Stored items
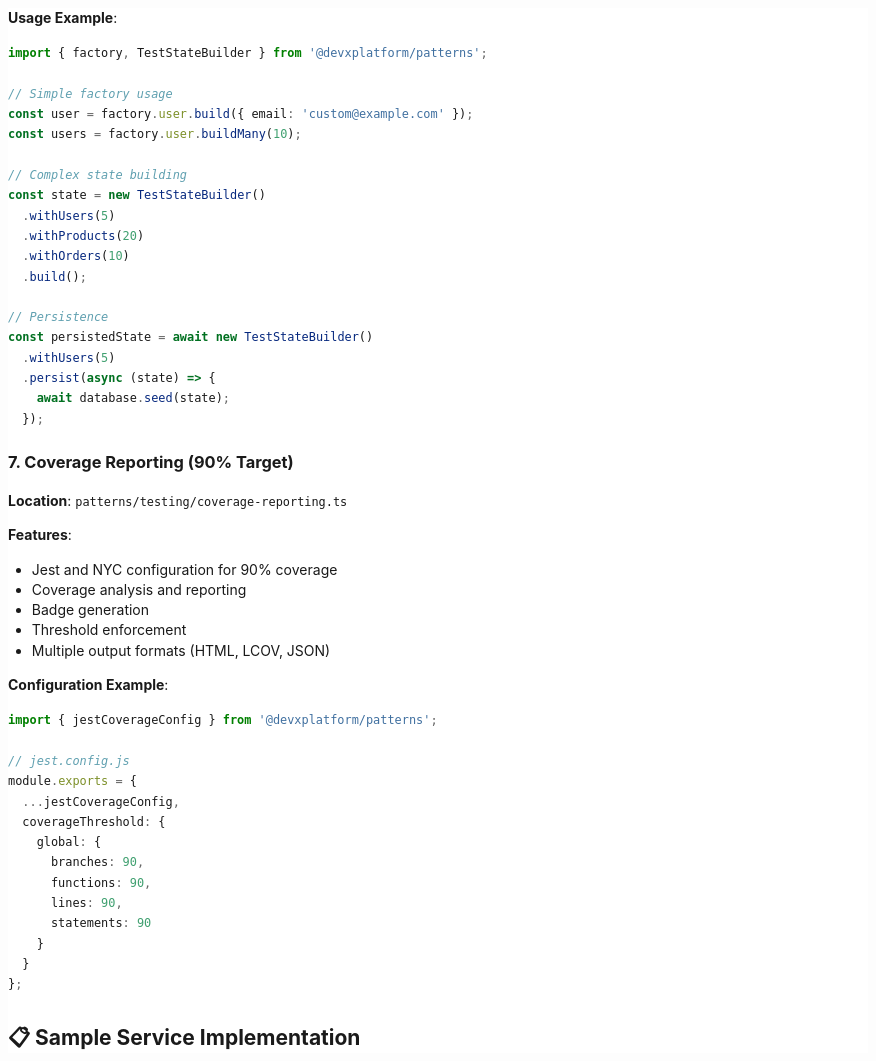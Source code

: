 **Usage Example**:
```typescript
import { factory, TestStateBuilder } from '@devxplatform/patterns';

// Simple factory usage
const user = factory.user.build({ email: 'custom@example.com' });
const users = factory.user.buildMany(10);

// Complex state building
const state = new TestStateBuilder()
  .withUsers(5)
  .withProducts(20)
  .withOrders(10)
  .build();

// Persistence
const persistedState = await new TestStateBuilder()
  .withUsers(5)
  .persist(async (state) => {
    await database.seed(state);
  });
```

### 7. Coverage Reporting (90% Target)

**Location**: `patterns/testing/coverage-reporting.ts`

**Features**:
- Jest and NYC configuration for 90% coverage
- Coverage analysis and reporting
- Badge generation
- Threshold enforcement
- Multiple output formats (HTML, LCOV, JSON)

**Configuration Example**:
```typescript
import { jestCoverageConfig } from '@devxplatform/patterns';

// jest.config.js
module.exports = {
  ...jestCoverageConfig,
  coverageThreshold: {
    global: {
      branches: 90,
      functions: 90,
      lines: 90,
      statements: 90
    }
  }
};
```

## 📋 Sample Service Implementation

--

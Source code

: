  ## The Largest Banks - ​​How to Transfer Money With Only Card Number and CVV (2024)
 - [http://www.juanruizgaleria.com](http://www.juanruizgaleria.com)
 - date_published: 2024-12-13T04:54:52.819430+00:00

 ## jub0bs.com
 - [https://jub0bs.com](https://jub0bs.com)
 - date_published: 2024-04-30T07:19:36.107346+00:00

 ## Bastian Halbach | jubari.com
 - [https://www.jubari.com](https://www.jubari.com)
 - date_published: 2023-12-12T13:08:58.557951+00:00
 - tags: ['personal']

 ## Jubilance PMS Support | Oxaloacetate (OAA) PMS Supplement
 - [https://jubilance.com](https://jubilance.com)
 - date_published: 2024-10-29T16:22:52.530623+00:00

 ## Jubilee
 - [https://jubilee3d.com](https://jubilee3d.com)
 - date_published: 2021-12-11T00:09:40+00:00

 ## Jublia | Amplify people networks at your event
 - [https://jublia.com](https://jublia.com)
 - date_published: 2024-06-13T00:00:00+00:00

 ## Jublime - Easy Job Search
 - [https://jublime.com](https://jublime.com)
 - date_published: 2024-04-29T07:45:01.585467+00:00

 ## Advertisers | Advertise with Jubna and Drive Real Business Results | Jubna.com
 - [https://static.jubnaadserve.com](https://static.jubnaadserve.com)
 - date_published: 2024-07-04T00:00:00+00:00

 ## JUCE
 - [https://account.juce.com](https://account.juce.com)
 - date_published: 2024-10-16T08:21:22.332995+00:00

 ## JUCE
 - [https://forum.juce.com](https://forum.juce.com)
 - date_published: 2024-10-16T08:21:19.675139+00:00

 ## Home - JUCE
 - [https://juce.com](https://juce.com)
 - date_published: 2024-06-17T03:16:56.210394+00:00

--

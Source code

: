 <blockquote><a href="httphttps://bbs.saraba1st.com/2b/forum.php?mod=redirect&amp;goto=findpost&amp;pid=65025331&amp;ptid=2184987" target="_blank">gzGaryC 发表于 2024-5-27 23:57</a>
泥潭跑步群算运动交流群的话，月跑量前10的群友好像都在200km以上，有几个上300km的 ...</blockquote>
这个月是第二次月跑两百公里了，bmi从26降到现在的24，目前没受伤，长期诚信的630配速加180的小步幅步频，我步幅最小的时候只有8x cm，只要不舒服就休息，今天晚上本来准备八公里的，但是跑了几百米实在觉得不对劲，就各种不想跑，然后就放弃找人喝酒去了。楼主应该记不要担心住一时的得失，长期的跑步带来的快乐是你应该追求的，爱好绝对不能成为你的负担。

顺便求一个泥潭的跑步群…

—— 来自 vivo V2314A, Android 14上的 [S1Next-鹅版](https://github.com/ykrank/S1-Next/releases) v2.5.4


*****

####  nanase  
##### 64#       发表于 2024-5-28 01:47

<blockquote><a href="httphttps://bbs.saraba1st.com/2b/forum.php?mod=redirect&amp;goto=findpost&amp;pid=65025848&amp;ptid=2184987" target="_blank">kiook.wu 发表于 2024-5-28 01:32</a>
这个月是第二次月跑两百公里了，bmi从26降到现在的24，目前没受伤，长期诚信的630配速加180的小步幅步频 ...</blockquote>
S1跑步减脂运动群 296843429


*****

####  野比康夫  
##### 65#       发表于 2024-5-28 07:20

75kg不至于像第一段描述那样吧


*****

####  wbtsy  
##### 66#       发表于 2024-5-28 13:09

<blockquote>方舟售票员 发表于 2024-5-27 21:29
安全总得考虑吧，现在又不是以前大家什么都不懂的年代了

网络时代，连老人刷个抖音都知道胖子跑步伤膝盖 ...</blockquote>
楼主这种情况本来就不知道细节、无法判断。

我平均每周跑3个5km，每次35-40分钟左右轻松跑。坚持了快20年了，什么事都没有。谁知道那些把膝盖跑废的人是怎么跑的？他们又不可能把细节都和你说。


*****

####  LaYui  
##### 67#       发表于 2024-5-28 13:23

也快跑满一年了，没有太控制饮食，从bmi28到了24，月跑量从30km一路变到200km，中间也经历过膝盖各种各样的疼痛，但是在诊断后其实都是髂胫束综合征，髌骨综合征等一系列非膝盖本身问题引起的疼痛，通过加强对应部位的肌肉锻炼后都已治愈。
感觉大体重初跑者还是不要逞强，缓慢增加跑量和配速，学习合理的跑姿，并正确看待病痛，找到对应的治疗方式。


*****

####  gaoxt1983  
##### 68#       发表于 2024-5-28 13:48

What is expected: Where the word "from" occurs in a line of the records, copy that line.

Result below:
import { factory, TestStateBuilder } from '@devxplatform/patterns';
import { jestCoverageConfig } from '@devxplatform/patterns';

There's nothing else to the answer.